Language Detection does not working as expected

Go To StackoverFlow.com

1

I am using https://code.google.com/p/language-detection java library to detect language of given text. Profiles used are as it came with the library. However the result sometimes is surprisingly different from expected. What could be wrong in the code or should I be regenerating profiles?

I have tried with "ld.detect("en");" commented and uncommented. Does white space affect language detection?

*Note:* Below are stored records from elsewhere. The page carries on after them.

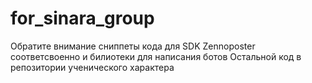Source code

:# for_sinara_group
Обратите внимание сниппеты кода для SDK Zennoposter соответсвоенно и билиотеки для написания ботов 
Остальной код в репозитории ученического характера
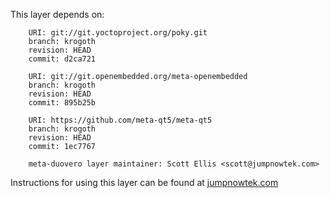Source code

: This layer depends on:

        URI: git://git.yoctoproject.org/poky.git
        branch: krogoth 
        revision: HEAD
        commit: d2ca721

        URI: git://git.openembedded.org/meta-openembedded
        branch: krogoth 
        revision: HEAD
        commit: 895b25b

        URI: https://github.com/meta-qt5/meta-qt5
        branch: krogoth
        revision: HEAD
        commit: 1ec7767

        meta-duovero layer maintainer: Scott Ellis <scott@jumpnowtek.com>

Instructions for using this layer can be found at [jumpnowtek.com][duovero-yocto-build]

[duovero-yocto-build]: http://www.jumpnowtek.com/yocto/Duovero-Systems-with-Yocto.html
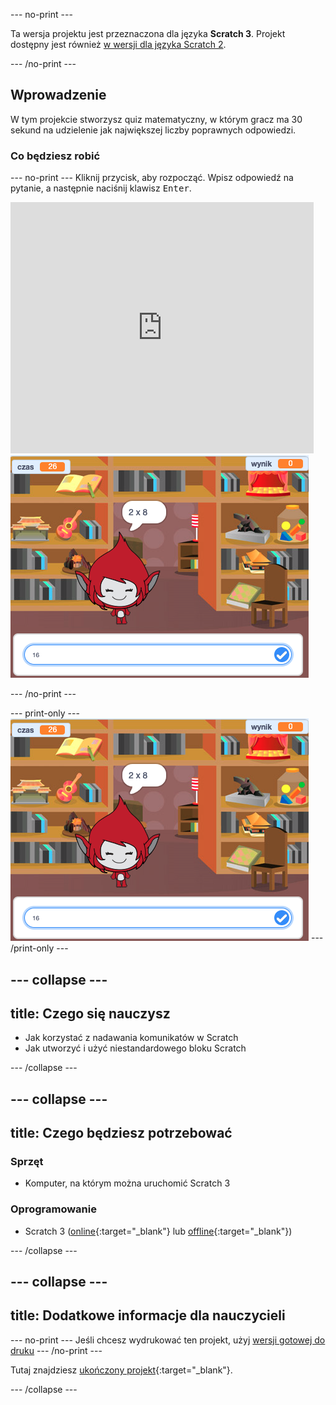 --- no-print ---

Ta wersja projektu jest przeznaczona dla języka **Scratch 3**. Projekt dostępny jest również [w wersji dla języka Scratch 2](https://projects.raspberrypi.org/pl-PL/projects/brain-game-scratch2).

--- /no-print ---

## Wprowadzenie

W tym projekcie stworzysz quiz matematyczny, w którym gracz ma 30 sekund na udzielenie jak największej liczby poprawnych odpowiedzi.

### Co będziesz robić

--- no-print --- Kliknij przycisk, aby rozpocząć. Wpisz odpowiedź na pytanie, a następnie naciśnij klawisz <kbd>Enter</kbd>.

<div class="scratch-preview">
  <iframe allowtransparency="true" width="485" height="402" src="https://scratch.mit.edu/projects/embed/345991022/?autostart=false" frameborder="0" scrolling="no"></iframe>
  <img src="images/brain-final.png">
</div>

--- /no-print ---

--- print-only --- ![Brain Game](images/brain-final.png) --- /print-only ---

--- collapse ---
---
title: Czego się nauczysz
---

+ Jak korzystać z nadawania komunikatów w Scratch
+ Jak utworzyć i użyć niestandardowego bloku Scratch

--- /collapse ---

--- collapse ---
---
title: Czego będziesz potrzebować
---

### Sprzęt

+ Komputer, na którym można uruchomić Scratch 3

### Oprogramowanie

+ Scratch 3 ([online](http://rpf.io/scratchon){:target="_blank"} lub [offline](http://rpf.io/scratchoff){:target="_blank"})

--- /collapse ---

--- collapse ---
---
title: Dodatkowe informacje dla nauczycieli
---

--- no-print --- 
Jeśli chcesz wydrukować ten projekt, użyj [wersji gotowej do druku](https://projects.raspberrypi.org/pl-PL/projects/brain-game/print) --- /no-print ---

Tutaj znajdziesz [ukończony projekt](http://rpf.io/p/pl-PL/brain-game-get){:target="_blank"}.

--- /collapse ---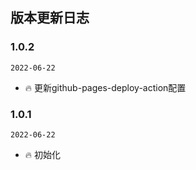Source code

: ## 版本更新日志

### 1.0.2

`2022-06-22`

- 🔥 更新github-pages-deploy-action配置

### 1.0.1

`2022-06-22`

- 🔥 初始化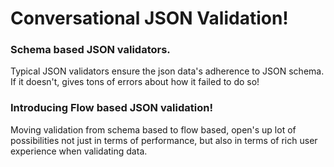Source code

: # Conversational JSON Validation!

### **Schema based JSON validators.**

Typical JSON validators ensure the json data's adherence to JSON schema.
If it doesn't, gives tons of errors about how it failed to do so!

### **Introducing Flow based JSON validation!**

Moving validation from schema based to flow based, open's up lot of possibilities not just in terms of performance, but also in terms of rich user experience when validating data.
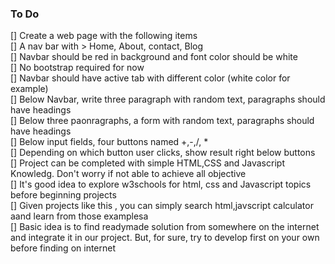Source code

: ### To Do  

[] Create a  web page with the following items  
[] A nav bar with > Home, About, contact, Blog   
[] Navbar should be red in background and font color should be white    
[] No bootstrap required for now    
[] Navbar should have active tab with different color (white color for example)    
[] Below Navbar, write three paragraph with random text, paragraphs should have headings  
[] Below three paonragraphs, a form with random text, paragraphs should have headings    
[] Below  input fields, four buttons named +,-,/, *  
[] Depending on which button user clicks, show result right below buttons  
[] Project can be completed with simple HTML,CSS and Javascript Knowledg. Don't worry if not able to achieve all objective  
[] It's good idea to explore w3schools for html, css and Javascript topics before beginning projects    
[] Given projects like this , you can simply search html,javscript calculator aand learn from those examplesa  
[] Basic idea is to find readymade solution from somewhere on the internet and integrate it in our project. But, for sure, try to develop first on your own before finding on internet  
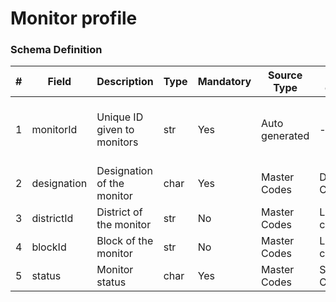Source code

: Monitor profile
===

### Schema Definition

|**#**|**Field**|**Description**|**Type**|**Mandatory**|**Source Type**|**Source overview**|**Comments**|
|---------|---------|--------|--------|--------|--------|--------|---------------|
|1|monitorId|Unique ID given to monitors|str|Yes|Auto generated|-|Options: DEO, DEEO, BEO, DPC, APC|
|2|designation|Designation of the monitor|char|Yes|Master Codes|Designation Codes||
|3|districtId|District of the monitor|str|No|Master Codes|Location codes||
|4|blockId|Block of the monitor|str|No|Master Codes|Location codes||
|5|status|Monitor status|char|Yes|Master Codes|Status Codes||
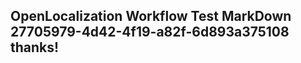 <properties
ms.topic="hero-topic"
ms.test1="hero-topic"
ms.test2="test"/>


## OpenLocalization Workflow Test MarkDown 27705979-4d42-4f19-a82f-6d893a375108 thanks!



<!--HONumber=Jul16_HO3-->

    LanguageDetect ld = new LanguageDetect();
    ld.init("C:\\James\\languageTest\\profiles");
    //ld.detect("en");

    String textCurrentLine;
    BufferedReader br = null;
    try {
        br = new BufferedReader(new FileReader("C:\\James\\failcases.txt"));

        while ((textCurrentLine = br.readLine()) != null) {
           System.out.println(ld.detect(textCurrentLine));

        }
    } catch (IOException e) {
        e.printStackTrace();
    } finally {
        try {
            if (br != null) {
                br.close();
            }
        } catch (IOException ex) {
            ex.printStackTrace();
        }
    }
}

Below is what I get for few words

Communication - en
Timing - tl
none - it
user - it
No - pt
Yes - fr
user - no
generated - da
Diagnostic - it
not supported - en
supported - en
Bus Speed - en
Protocol - it
2013-10-24 12:58
by James Shaji
I would not expect language detection heuristics to be particularly good if the text sample is as small as one or two words - Stephen C 2013-10-24 13:17
That's what I was assuming it to be... - James Shaji 2013-10-24 13:21


1

As the FAQ of the library is stating:

Can langdetect handle short texts?

This library requires that a detection text has some length, almost 10-20 words over.

It may return a wrong language for very short text with 1-10 words.

You are trying it on one-word or two-word texts, this is not the use case this library is build for, so you're gonna have wrong results.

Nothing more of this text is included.